The Implantation of Western Individualism in the Teaching of Kinship Terms to Nigerian Students
Ushie, J.A., (2008) The Implantation of Western Individualism in the Teaching of Kinship Terms to Nigerian Students. 3L The Southeast Asian Journal of English Language Studies, Volume 14 . pp. 19-42. ISSN 0128-5157
Official URL: http://pkukmweb.ukm.my/~ppbl/3L/Full%20text%20pdf/3LVol14/2-Joseph%20A.%20Ushie.pdf
University of Uyo, Nigeria
This paper is a contribution to the argument that teaching a language to non-native speakers may translate into cannibalization on the learner’s culture if the teaching is not made environment-sensitive. The paper also points out how, in an apparently innocuous manner, this process can result in a major shift in the worldview and life ways of the people. The paper derives from the personal experience of my initial exposure to English kinship terms in a second language situation in Nigeria, in which our African cultural peculiarities were not taken into consideration.
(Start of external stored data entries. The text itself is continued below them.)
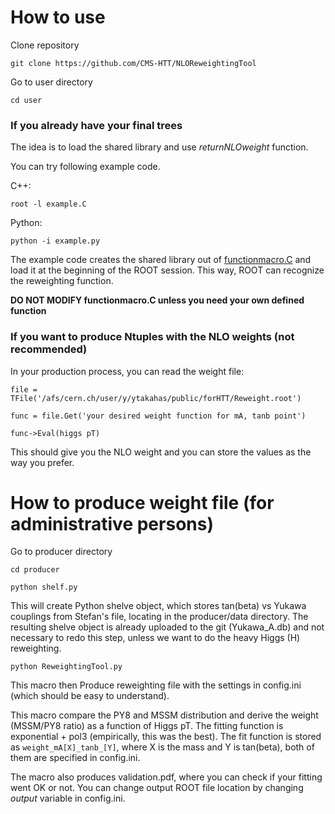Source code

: # How to use

Clone repository

`git clone https://github.com/CMS-HTT/NLOReweightingTool`

Go to user directory

`cd user`

### If you already have your final trees

The idea is to load the shared library and use _returnNLOweight_ function. 

You can try following example code.

C++:

`root -l example.C`

Python:

`python -i example.py`


The example code creates the shared library out of [functionmacro.C](https://github.com/CMS-HTT/NLOReweightingTool/blob/master/user/functionmacro.C) and load it at the beginning of the ROOT session. This way, ROOT can recognize the reweighting function.


**DO NOT MODIFY functionmacro.C unless you need your own defined function**


### If you want to produce Ntuples with the NLO weights (not recommended)

In your production process, you can read the weight file: 

`file = TFile('/afs/cern.ch/user/y/ytakahas/public/forHTT/Reweight.root')`

`func = file.Get('your desired weight function for mA, tanb point')`

`func->Eval(higgs pT)`

This should give you the NLO weight and you can store the values as the way you prefer.



# How to produce weight file (for administrative persons)

Go to producer directory

`cd producer`

`python shelf.py`

This will create Python shelve object, which stores tan(beta) vs Yukawa couplings from Stefan's file, locating in the producer/data directory. The resulting shelve object is already uploaded to the git (Yukawa_A.db) and not necessary to redo this step, unless we want to do the heavy Higgs (H) reweighting.

`python ReweightingTool.py`

This macro then Produce reweighting file with the settings in config.ini (which should be easy to understand).

This macro compare the PY8 and MSSM distribution and derive the weight (MSSM/PY8 ratio) as a function of Higgs pT. 
The fitting function is exponential + pol3 (empirically, this was the best).
The fit function is stored as `weight_mA[X]_tanb_[Y]`, where X is the mass and Y is tan(beta), both of them are specified in config.ini.

The macro also produces validation.pdf, where you can check if your fitting went OK or not.
You can change output ROOT file location by changing _output_ variable in config.ini.
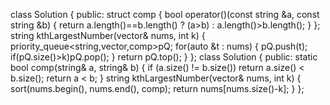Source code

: class Solution {
public:
struct comp
{
bool operator()(const string &a, const string &b)
{
return a.length()==b.length() ? (a>b) : a.length()>b.length();
}
};
string kthLargestNumber(vector<string>& nums, int k) {
priority_queue<string,vector<string>,comp>pQ;
for(auto &t : nums)
{
pQ.push(t);
if(pQ.size()>k)pQ.pop();
}
return pQ.top();
}
};
​
​
​
class Solution {
public:
static bool comp(string& a, string& b) {
if (a.size() != b.size()) return a.size() < b.size();
return a < b;
}
string kthLargestNumber(vector<string>& nums, int k) {
sort(nums.begin(), nums.end(), comp);
return nums[nums.size()-k];
}
};
​
​
​
​
​
​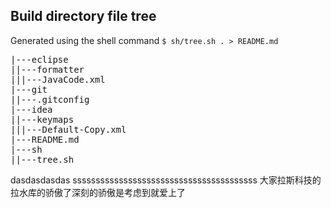 ## Build directory file tree
Generated using the shell command `$ sh/tree.sh . > README.md`
<pre>
|---eclipse
||---formatter
|||---JavaCode.xml
|---git
||---.gitconfig
|---idea
||---keymaps
|||---Default-Copy.xml
|---README.md
|---sh
||---tree.sh
</pre>
dasdasdasdas
ssssssssssssssssssssssssssssssssssssssss
大家拉斯科技的拉水库的骄傲了深刻的骄傲是考虑到就爱上了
It thus presents the contrasts between the ‘Received Meanings’ of selected kinship terms and their meanings in the Nigerian cultural milieu, and shows the grave wider implications of imposing ‘Received Meanings’ on the non-native African learner. It suggests that the teaching of English in the non-native environment be made malleable to the various functional domains of the language, including especially the cultural peculiarities of the learner if the much-cherished global cultural pluralism is to be sustained.